• **TASK DIRECTIONS**
How many lines in the entries below contain the string "width"? Reply with the number only.

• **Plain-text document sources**
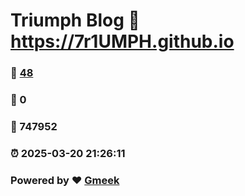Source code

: # Triumph Blog :link: https://7r1UMPH.github.io 
### :page_facing_up: [48](https://7r1UMPH.github.io/tag.html) 
### :speech_balloon: 0 
### :hibiscus: 747952 
### :alarm_clock: 2025-03-20 21:26:11 
### Powered by :heart: [Gmeek](https://github.com/Meekdai/Gmeek)
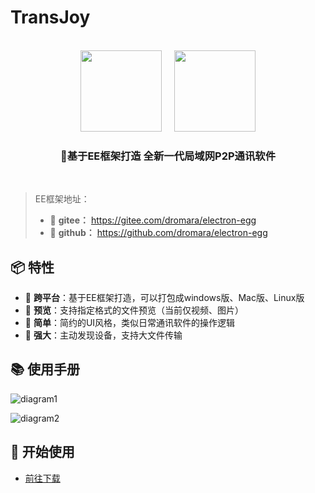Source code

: # TransJoy

<br>

<div align=center>
<img src="https://wallace5303.gitee.io/ee/images/electron-egg/logo.png" width="130" height="130" />
  &nbsp;  &nbsp;
<img src="https://bulv0620.github.io/TransJoy/logo.png" width="130" height="130" />
</div>

<div align=center>
<h3><strong>🎈基于EE框架打造 全新一代局域网P2P通讯软件</strong></h3>
</div>

<br>

> EE框架地址：
>
> - 🍰 **gitee：** https://gitee.com/dromara/electron-egg 
> - 🍨 **github：** https://github.com/dromara/electron-egg 



## 📦 特性

- 🍄 **跨平台**：基于EE框架打造，可以打包成windows版、Mac版、Linux版
- 🌹 **预览**：支持指定格式的文件预览（当前仅视频、图片）
- 🌱 **简单**：简约的UI风格，类似日常通讯软件的操作逻辑
- 🌷 **强大**：主动发现设备，支持大文件传输



## 📚 使用手册

![diagram1](https://bulv0620.github.io/TransJoy/diagram1.png)

![diagram2](https://bulv0620.github.io/TransJoy/diagram2.png)

## 📒 开始使用

- [前往下载](https://github.com/bulv0620/TransJoy/releases)

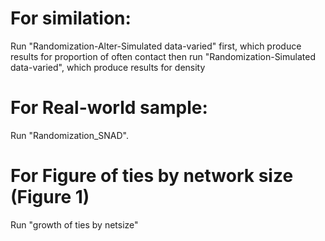 # For similation: 
Run "Randomization-Alter-Simulated data-varied" first, which produce results for proportion of often contact
then run "Randomization-Simulated data-varied", which produce results for density
# For Real-world sample: 
Run "Randomization_SNAD".
# For Figure of ties by network size (Figure 1)
Run "growth of ties by netsize"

• **SOLUTION TO THE PROBLEM**
2